Al desprenderse de su participación de 50% en Sisdef, la británica BAE Systems vendió un 40% a Asmar, la que pagó US$ 1, 8 millones dólares brutos; y el restante 10% lo vendió a Coretech, la que pagó poco más de US$ 300.000 brutos. El dólar en ese entonces tenía un valor de 485 pesos, lo que da un monto cercano al capital social que la sociedad encabezada por el ex marino estableció en septiembre de 2010.

A través de esta compra, Coretech entró de lleno en la propiedad de Sisdef, con un puesto en el directorio y un artículo en la escritura que dejaba en claro que “las utilidades se repartirán entre los socios a prorrata de sus respectivos aportes. En igual proporción soportarán las eventuales pérdidas”. Todo, por cierto, con el consentimiento de Asmar.

Sin embargo, ahí no acababan los detalles de esta transacción. A continuación de esa escritura, se suscribió otro documento, ahora entre los nuevos socios, en donde se fijaron los términos de este negocio en conjunto. Allí, quedó estipulado que en caso de que Coretech quisiera vender su porcentaje, “Asmar estará obligada a comprar pura y simplemente la participación”. Una de las condiciones de esta eventual compra sería, entre otras, que el precio equivaldría “al precio bruto de compra que haya pagado Coretech a BAE, aplicando como factor de reajuste, el porcentaje correspondiente a operaciones no reajustables en moneda nacional”.

Este panorama configuró, cuando menos, un negocio seguro para la nueva sociedad que pasó a estar en la estructura de esta filial de Asmar. Todos los hombres tras Coretech continúan siendo parte de la empresa, salvo Niada Ibáñez, quien dejó la gerencia general de Sisdef el 30 de abril pasado, tal como lo informó la misma compañía en una noticia publicada en su sitio web.

Los antecedentes recabados por este medio indican que Niada Ibáñez continúa como controlador de Coretech, incluso luego de su salida. Sin embargo, como las sociedades por acciones pueden hacer traspasos privados, INTERFERENCIA se contactó tanto con Sisdef como con Asmar para consultar sobre esto, sobre si sigue vigente la cláusula de salida de Coretech y los otros temas respectivos de este artículo.

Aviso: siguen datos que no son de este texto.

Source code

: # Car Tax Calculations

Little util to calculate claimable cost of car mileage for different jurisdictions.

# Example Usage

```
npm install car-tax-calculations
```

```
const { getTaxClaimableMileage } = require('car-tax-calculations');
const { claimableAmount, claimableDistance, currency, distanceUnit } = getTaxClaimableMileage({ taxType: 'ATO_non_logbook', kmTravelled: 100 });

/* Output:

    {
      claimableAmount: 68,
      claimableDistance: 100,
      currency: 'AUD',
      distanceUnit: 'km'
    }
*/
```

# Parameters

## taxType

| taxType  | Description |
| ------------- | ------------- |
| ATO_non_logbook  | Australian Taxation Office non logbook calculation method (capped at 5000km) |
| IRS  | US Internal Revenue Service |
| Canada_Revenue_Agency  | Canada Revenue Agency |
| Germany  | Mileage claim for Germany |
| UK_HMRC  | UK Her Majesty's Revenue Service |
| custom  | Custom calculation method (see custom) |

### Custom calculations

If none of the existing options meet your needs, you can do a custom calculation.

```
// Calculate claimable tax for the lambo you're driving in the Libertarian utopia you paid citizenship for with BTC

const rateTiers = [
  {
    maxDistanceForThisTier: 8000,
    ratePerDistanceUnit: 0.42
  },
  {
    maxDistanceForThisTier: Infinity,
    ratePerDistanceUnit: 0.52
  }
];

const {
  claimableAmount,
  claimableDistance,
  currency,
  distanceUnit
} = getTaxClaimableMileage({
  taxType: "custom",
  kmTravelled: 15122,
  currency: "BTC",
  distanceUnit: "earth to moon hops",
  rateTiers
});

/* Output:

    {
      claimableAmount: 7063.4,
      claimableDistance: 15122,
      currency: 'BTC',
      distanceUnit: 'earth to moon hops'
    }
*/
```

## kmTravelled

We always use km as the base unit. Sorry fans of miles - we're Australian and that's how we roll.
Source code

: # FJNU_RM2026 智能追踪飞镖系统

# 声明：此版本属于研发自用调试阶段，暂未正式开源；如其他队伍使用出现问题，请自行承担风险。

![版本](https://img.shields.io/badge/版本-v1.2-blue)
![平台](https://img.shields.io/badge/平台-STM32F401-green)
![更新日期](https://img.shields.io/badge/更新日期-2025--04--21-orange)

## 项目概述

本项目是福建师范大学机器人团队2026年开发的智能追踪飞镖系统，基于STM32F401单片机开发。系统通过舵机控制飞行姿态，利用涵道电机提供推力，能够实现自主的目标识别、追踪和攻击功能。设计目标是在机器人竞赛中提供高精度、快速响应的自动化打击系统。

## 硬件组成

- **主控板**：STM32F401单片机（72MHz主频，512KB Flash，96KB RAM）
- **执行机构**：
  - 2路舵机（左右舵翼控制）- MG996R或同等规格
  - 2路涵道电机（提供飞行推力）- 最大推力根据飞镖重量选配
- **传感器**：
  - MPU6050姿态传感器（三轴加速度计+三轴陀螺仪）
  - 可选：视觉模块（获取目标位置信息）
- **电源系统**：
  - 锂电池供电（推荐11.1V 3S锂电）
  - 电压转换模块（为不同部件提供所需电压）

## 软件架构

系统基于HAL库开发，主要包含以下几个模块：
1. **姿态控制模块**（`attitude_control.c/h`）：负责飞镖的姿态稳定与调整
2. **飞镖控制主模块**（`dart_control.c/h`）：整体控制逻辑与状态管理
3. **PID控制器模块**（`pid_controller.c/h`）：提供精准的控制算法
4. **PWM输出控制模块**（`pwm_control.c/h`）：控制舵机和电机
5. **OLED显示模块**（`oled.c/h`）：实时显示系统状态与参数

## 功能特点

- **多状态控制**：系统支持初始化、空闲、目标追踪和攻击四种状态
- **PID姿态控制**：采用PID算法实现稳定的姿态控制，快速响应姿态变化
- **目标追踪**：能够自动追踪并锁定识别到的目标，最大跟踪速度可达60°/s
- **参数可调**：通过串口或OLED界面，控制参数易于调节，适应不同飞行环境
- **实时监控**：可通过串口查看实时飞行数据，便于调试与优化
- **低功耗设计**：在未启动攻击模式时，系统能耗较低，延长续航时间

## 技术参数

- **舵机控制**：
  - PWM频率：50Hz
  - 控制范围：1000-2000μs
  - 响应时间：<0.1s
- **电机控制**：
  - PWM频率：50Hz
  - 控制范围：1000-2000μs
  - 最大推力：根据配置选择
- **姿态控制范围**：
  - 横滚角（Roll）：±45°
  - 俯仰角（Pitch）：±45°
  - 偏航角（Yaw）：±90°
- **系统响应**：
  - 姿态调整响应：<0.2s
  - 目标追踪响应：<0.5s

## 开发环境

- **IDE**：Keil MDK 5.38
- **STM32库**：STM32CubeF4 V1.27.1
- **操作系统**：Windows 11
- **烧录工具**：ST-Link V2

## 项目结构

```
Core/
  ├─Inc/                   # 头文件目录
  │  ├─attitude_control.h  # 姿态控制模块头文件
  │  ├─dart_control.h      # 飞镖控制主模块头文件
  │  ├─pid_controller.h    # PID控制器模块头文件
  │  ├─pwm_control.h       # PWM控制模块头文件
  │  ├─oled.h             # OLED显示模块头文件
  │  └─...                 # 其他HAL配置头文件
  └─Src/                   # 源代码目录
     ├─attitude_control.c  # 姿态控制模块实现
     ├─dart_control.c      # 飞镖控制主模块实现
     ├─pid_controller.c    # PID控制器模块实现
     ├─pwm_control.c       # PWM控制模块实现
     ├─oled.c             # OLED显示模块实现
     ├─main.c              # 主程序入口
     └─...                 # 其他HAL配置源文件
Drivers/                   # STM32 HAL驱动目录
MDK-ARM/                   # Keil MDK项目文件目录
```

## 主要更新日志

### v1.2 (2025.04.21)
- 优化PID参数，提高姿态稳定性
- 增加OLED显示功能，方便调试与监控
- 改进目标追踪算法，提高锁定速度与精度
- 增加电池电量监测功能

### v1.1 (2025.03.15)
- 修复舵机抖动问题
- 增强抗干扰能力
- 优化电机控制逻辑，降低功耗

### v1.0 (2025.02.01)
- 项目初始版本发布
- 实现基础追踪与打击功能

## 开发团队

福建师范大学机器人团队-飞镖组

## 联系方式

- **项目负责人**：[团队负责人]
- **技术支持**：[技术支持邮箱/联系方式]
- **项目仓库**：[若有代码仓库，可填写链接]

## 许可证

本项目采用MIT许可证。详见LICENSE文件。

Al contralmirante Luis Kohler, director de Asmar y miembro del directorio de Sisdef, se le solicitó una entrevista presencial o telefónica hace 11 días, la que no se pudo concretar. Enviadas las preguntas a la misma autoridad vía correo electrónico, este medio tampoco recibió respuesta hasta el cierre de esta edición. INTERFERENCIA también se contactó con el actual gerente general de Sisdef, Francisco Hederra, y le envió las mismas preguntas que al oficial de la Armada. Hederra indicó que respondería, sin embargo, eso no sucedió hasta el cierre de esta edición. En tanto, Patricia Tobar, actual representante de BAE Systems en Chile, no quiso participar en la elaboración de este artículo.